--- START ---
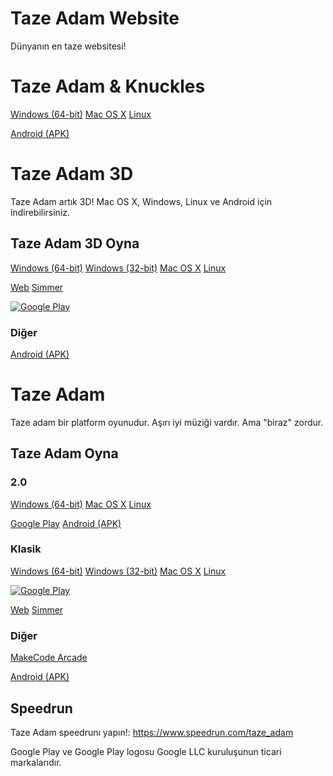 # Taze Adam Website

Dünyanın en taze websitesi!

# Taze Adam & Knuckles
[Windows (64-bit)](https://www.mediafire.com/file/2dqoztbevcbllfz/TAZEADAMandKnuckles.zip/file)
[Mac OS X](https://www.mediafire.com/file/952sckr3ouumb75/Taze_Adam_%2526KnucklesMac.zip/file)
[Linux](https://www.mediafire.com/file/952sckr3ouumb75/Taze_Adam_%2526KnucklesMac.zip/file)

[Android (APK)](https://www.mediafire.com/file/n6dm8pn60q2wmm1/AndroidAdamAndKnuckles.apk/file)

# Taze Adam 3D

Taze Adam artık 3D! Mac OS X, Windows, Linux ve Android için indirebilirsiniz.

## Taze Adam 3D Oyna
[Windows (64-bit)](https://www.mediafire.com/file/4zayh09cdtyowsm/TazeAdam3DWindows.zip/file)
[Windows (32-bit)](https://www.mediafire.com/file/xf9tjr740n5lyf3/TazeAdam3D32Windows.zip/file)
[Mac OS X](https://www.mediafire.com/file/8j1kfs05wwa8qn9/Taze_Adam_3D.app.zip/file)
[Linux](https://www.mediafire.com/file/t441iiytcth33nt/LinuxTazeAdam.zip/file)

[Web](play/playtazeadam3d.md)
[Simmer](https://simmer.io/@SpaceChuck/taze-adam-3d)

[![Google Play](https://play.google.com/intl/en_us/badges/static/images/badges/tr_badge_web_generic.png)](https://play.google.com/store/apps/details?id=com.SpaceChuck.TAZEADAM3D)

### Diğer

[Android (APK)](https://www.mediafire.com/file/oo2krmrb16otnuo/AndroidAdam3D.apk/file)

# Taze Adam
Taze adam bir platform oyunudur. Aşırı iyi müziği vardır. Ama "biraz" zordur.


## Taze Adam Oyna

### 2.0
[Windows (64-bit)](https://www.mediafire.com/file/hhj3m4hd70emg1t/TazeAdamWndows64.zip/file)
[Mac OS X](https://www.mediafire.com/file/e1mxz3hgalm329s/TazeAdamMacOS.zip/file)
[Linux](https://www.mediafire.com/file/6jx9txppk25s8vq/TazeAdamLinux.zip/file)

[Google Play](https://play.google.com/store/apps/details?id=com.SpaceChuck.tazeadam)
[Android (APK)](https://www.mediafire.com/file/isl0uwsk4ta823c/AndroidAdam.apk/file)

### Klasik
[Windows (64-bit)](https://github.com/SpaceChuck/taze-adam/raw/gh-pages/TazeAdamWindows.zip)
[Windows (32-bit)](https://github.com/SpaceChuck/taze-adam/raw/gh-pages/TazeAdamWindows32.zip)
[Mac OS X](https://github.com/SpaceChuck/taze-adam/raw/gh-pages/TazeAdamMacOS.zip)
[Linux](https://github.com/SpaceChuck/taze-adam/raw/gh-pages/TazeAdamLinux.zip)

[![Google Play](https://play.google.com/intl/en_us/badges/static/images/badges/tr_badge_web_generic.png)](https://play.google.com/store/apps/details?id=com.SpaceChuck.tazeadam)


[Web](https://spacechuck.github.io/play-taze-adam/)
[Simmer](https://simmer.io/@SpaceChuck/taze-adam)

### Diğer

[MakeCode Arcade](https://makecode.com/_PpwPU0VWuiLa)

[Android (APK)](https://github.com/SpaceChuck/taze-adam/raw/gh-pages/AndroidAdam.apk)

## Speedrun

Taze Adam speedrunı yapın!: https://www.speedrun.com/taze_adam

Google Play ve Google Play logosu Google LLC kuruluşunun ticari markalarıdır.
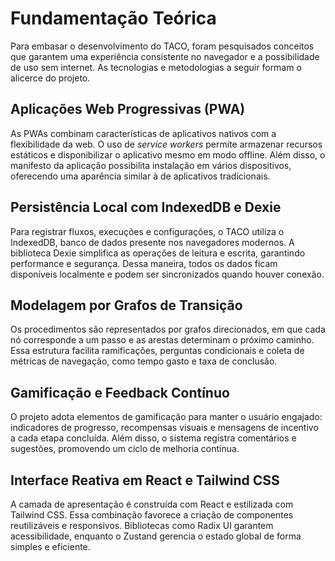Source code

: # Fundamentação Teórica

Para embasar o desenvolvimento do TACO, foram pesquisados conceitos que garantem uma experiência consistente no navegador e a possibilidade de uso sem internet. As tecnologias e metodologias a seguir formam o alicerce do projeto.

## Aplicações Web Progressivas (PWA)

As PWAs combinam características de aplicativos nativos com a flexibilidade da web. O uso de *service workers* permite armazenar recursos estáticos e disponibilizar o aplicativo mesmo em modo offline. Além disso, o manifesto da aplicação possibilita instalação em vários dispositivos, oferecendo uma aparência similar à de aplicativos tradicionais.

## Persistência Local com IndexedDB e Dexie

Para registrar fluxos, execuções e configurações, o TACO utiliza o IndexedDB, banco de dados presente nos navegadores modernos. A biblioteca Dexie simplifica as operações de leitura e escrita, garantindo performance e segurança. Dessa maneira, todos os dados ficam disponíveis localmente e podem ser sincronizados quando houver conexão.

## Modelagem por Grafos de Transição

Os procedimentos são representados por grafos direcionados, em que cada nó corresponde a um passo e as arestas determinam o próximo caminho. Essa estrutura facilita ramificações, perguntas condicionais e coleta de métricas de navegação, como tempo gasto e taxa de conclusão.

## Gamificação e Feedback Contínuo

O projeto adota elementos de gamificação para manter o usuário engajado: indicadores de progresso, recompensas visuais e mensagens de incentivo a cada etapa concluída. Além disso, o sistema registra comentários e sugestões, promovendo um ciclo de melhoria contínua.

## Interface Reativa em React e Tailwind CSS

A camada de apresentação é construída com React e estilizada com Tailwind CSS. Essa combinação favorece a criação de componentes reutilizáveis e responsivos. Bibliotecas como Radix UI garantem acessibilidade, enquanto o Zustand gerencia o estado global de forma simples e eficiente.
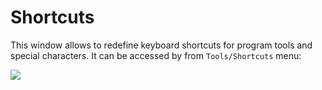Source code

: # Shortcuts

This window allows to redefine keyboard shortcuts for program tools and special characters. It can be accessed by from `Tools/Shortcuts` menu:

![](https://raw.githubusercontent.com/G1ANT-Robot/G1ANT.Manual/raw/develop/-assets/shortcuts.png)


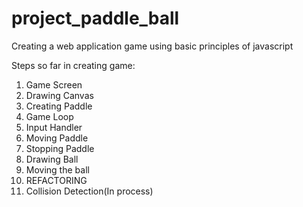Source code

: # project_paddle_ball
Creating a web application game using basic principles of javascript


Steps so far in creating game:

1. Game Screen
2. Drawing Canvas
3. Creating Paddle
4. Game Loop
5. Input Handler
6. Moving Paddle
7. Stopping Paddle
8. Drawing Ball
9. Moving the ball
10. REFACTORING
11. Collision Detection(In process)
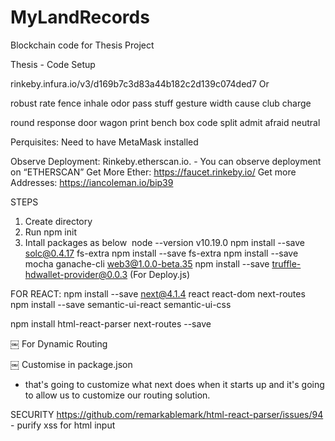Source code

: # MyLandRecords
Blockchain code for Thesis Project

Thesis - Code Setup

rinkeby.infura.io/v3/d169b7c3d83a44b182c2d139c074ded7
Or 

robust rate fence inhale odor pass stuff gesture width cause club charge

round response door wagon print bench box code split admit afraid neutral

Perquisites:
Need to have MetaMask installed 

Observe Deployment:
Rinkeby.etherscan.io.  - You can observe deployment on “ETHERSCAN”
Get More Ether:
https://faucet.rinkeby.io/
Get more Addresses:
https://iancoleman.io/bip39

STEPS
1. Create directory
2. Run npm init
3. Intall packages as below 
 node --version v10.19.0
npm install --save solc@0.4.17  fs-extra 
npm install --save fs-extra
npm install --save mocha ganache-cli web3@1.0.0-beta.35
npm install --save truffle-hdwallet-provider@0.0.3  (For Deploy.js)


FOR REACT:
npm install --save next@4.1.4 react react-dom next-routes
npm install --save semantic-ui-react semantic-ui-css


npm install html-react-parser next-routes --save 

￼
For Dynamic Routing

￼
Customise in package.json

- that's going to customize what next does when it starts up and it's going to allow us to customize our routing solution.


SECURITY
https://github.com/remarkablemark/html-react-parser/issues/94 - purify xss for html input
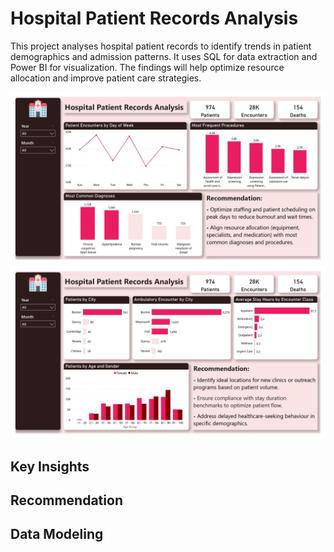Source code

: # Hospital Patient Records Analysis
This project analyses hospital patient records to identify trends in patient demographics and admission patterns. It uses SQL for data extraction and Power BI for visualization. The findings will help optimize resource allocation and improve patient care strategies.

![hospital patient encounters analysis_1.jpg](https://github.com/jakejosh6751/Hospital-Patient-Records-Analysis/blob/main/hospital%20patient%20encounters%20analysis_1.jpg)
![hospital patient encounters analysis_2.jpg](https://github.com/jakejosh6751/Hospital-Patient-Records-Analysis/blob/main/hospital%20patient%20encounters%20analysis_2.jpg)

## Key Insights

## Recommendation

## Data Modeling
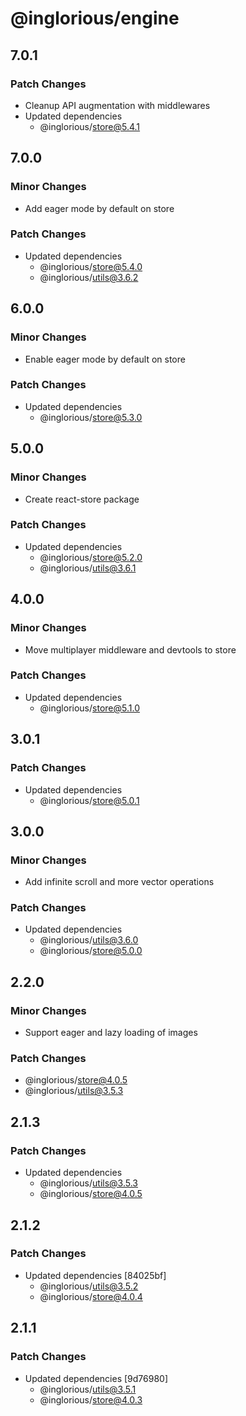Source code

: # @inglorious/engine

## 7.0.1

### Patch Changes

- Cleanup API augmentation with middlewares
- Updated dependencies
  - @inglorious/store@5.4.1

## 7.0.0

### Minor Changes

- Add eager mode by default on store

### Patch Changes

- Updated dependencies
  - @inglorious/store@5.4.0
  - @inglorious/utils@3.6.2

## 6.0.0

### Minor Changes

- Enable eager mode by default on store

### Patch Changes

- Updated dependencies
  - @inglorious/store@5.3.0

## 5.0.0

### Minor Changes

- Create react-store package

### Patch Changes

- Updated dependencies
  - @inglorious/store@5.2.0
  - @inglorious/utils@3.6.1

## 4.0.0

### Minor Changes

- Move multiplayer middleware and devtools to store

### Patch Changes

- Updated dependencies
  - @inglorious/store@5.1.0

## 3.0.1

### Patch Changes

- Updated dependencies
  - @inglorious/store@5.0.1

## 3.0.0

### Minor Changes

- Add infinite scroll and more vector operations

### Patch Changes

- Updated dependencies
  - @inglorious/utils@3.6.0
  - @inglorious/store@5.0.0

## 2.2.0

### Minor Changes

- Support eager and lazy loading of images

### Patch Changes

- @inglorious/store@4.0.5
- @inglorious/utils@3.5.3

## 2.1.3

### Patch Changes

- Updated dependencies
  - @inglorious/utils@3.5.3
  - @inglorious/store@4.0.5

## 2.1.2

### Patch Changes

- Updated dependencies [84025bf]
  - @inglorious/utils@3.5.2
  - @inglorious/store@4.0.4

## 2.1.1

### Patch Changes

- Updated dependencies [9d76980]
  - @inglorious/utils@3.5.1
  - @inglorious/store@4.0.3
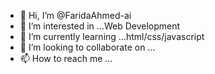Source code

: - 👋 Hi, I’m @FaridaAhmed-ai
- 👀 I’m interested in ...Web Development
- 🌱 I’m currently learning ...html/css/javascript
- 💞️ I’m looking to collaborate on ...
- 📫 How to reach me ...

<!---
FaridaAhmed-ai/FaridaAhmed-ai is a ✨ special ✨ repository because its `README.md` (this file) appears on your GitHub profile.
You can click the Preview link to take a look at your changes.
--->
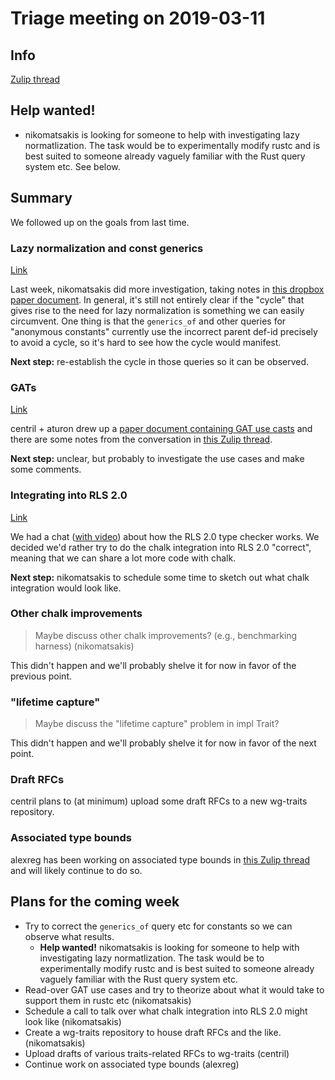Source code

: # Triage meeting on 2019-03-11

## Info

[Zulip thread][]

[Zulip thread]: https://rust-lang.zulipchat.com/#narrow/stream/144729-t-compiler.2Fwg-traits/topic/weeky.20meeting.202019-03-11

## Help wanted!

- nikomatsakis is looking for someone to help with investigating lazy
  normatlization. The task would be to experimentally modify rustc and
  is best suited to someone already vaguely familiar with the Rust query
  system etc. See below.

## Summary

We followed up on the goals from last time.

### Lazy normalization and const generics

[Link](https://rust-lang.zulipchat.com/#narrow/stream/144729-t-compiler.2Fwg-traits/topic/weeky.20meeting.202019-03-11/near/160502973)

Last week, nikomatsakis did more investigation, taking notes in [this
dropbox paper document][lnpaper]. In general, it's still not entirely
clear if the "cycle" that gives rise to the need for lazy
normalization is something we can easily circumvent. One thing is that
the `generics_of` and other queries for "anonymous constants"
currently use the incorrect parent def-id precisely to avoid a cycle,
so it's hard to see how the cycle would manifest.

[lnpaper]: https://paper.dropbox.com/doc/Lazy-normalization-Ryv4YfpIcGAl6R3ZtWrWs

**Next step:** re-establish the cycle in those queries so it can be observed.

### GATs

[Link](https://rust-lang.zulipchat.com/#narrow/stream/144729-t-compiler.2Fwg-traits/topic/weeky.20meeting.202019-03-11/near/160503327)

centril + aturon drew up a [paper document containing GAT use
casts][gat] and there are some notes from the conversation in [this
Zulip thread][gatthread]. 

**Next step:** unclear, but probably to investigate the use cases and
make some comments.

[gat]: https://paper.dropbox.com/doc/GAT-use-case-analysis--AY1Ck74Fgk1Ztq1kHrethI8BAg-xFJQMxHXTOUekCyweukU1
[gatthread]: https://rust-lang.zulipchat.com/#narrow/stream/144729-t-compiler.2Fwg-traits/topic/GAT.20use-case.20analysis

### Integrating into RLS 2.0

[Link](https://rust-lang.zulipchat.com/#narrow/stream/144729-t-compiler.2Fwg-traits/topic/weeky.20meeting.202019-03-11/near/160503711)

We had a chat ([with
video](https://www.youtube.com/watch?v=Lmp3P9WNL8o)) about how the RLS
2.0 type checker works. We decided we'd rather try to do the chalk
integration into RLS 2.0 "correct", meaning that we can share a lot
more code with chalk.

**Next step:** nikomatsakis to schedule some time to sketch out what chalk integration would look like.

### Other chalk improvements

> Maybe discuss other chalk improvements? (e.g., benchmarking harness) (nikomatsakis) 

This didn't happen and we'll probably shelve it for now in favor of the previous point.

### "lifetime capture"

> Maybe discuss the "lifetime capture" problem in impl Trait?

This didn't happen and we'll probably shelve it for now in favor of the next point.

### Draft RFCs

centril plans to (at minimum) upload some draft RFCs to a new wg-traits repository.

### Associated type bounds

alexreg has been working on associated type bounds in [this Zulip
thread][atb] and will likely continue to do so.

[atb]: https://rust-lang.zulipchat.com/#narrow/stream/144729-t-compiler.2Fwg-traits/topic/associate.20type.20bounds


## Plans for the coming week

- Try to correct the `generics_of` query etc for constants so we can
  observe what results.
  - **Help wanted!** nikomatsakis is looking for someone to help
    with investigating lazy normatlization. The task would be to
    experimentally modify rustc and is best suited to someone
    already vaguely familiar with the Rust query system etc.
- Read-over GAT use cases and try to theorize about what it would take to 
  support them in rustc etc (nikomatsakis)
- Schedule a call to talk over what chalk integration into RLS 2.0 might look like (nikomatsakis)
- Create a wg-traits repository to house draft RFCs and the like. (nikomatsakis)
- Upload drafts of various traits-related RFCs to wg-traits (centril)
- Continue work on associated type bounds (alexreg)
--- END ---
**Assigned task:**
Pull out all lines of the data with the string "familiar".

**Output below:**
  is best suited to someone already vaguely familiar with the Rust query
    already vaguely familiar with the Rust query system etc.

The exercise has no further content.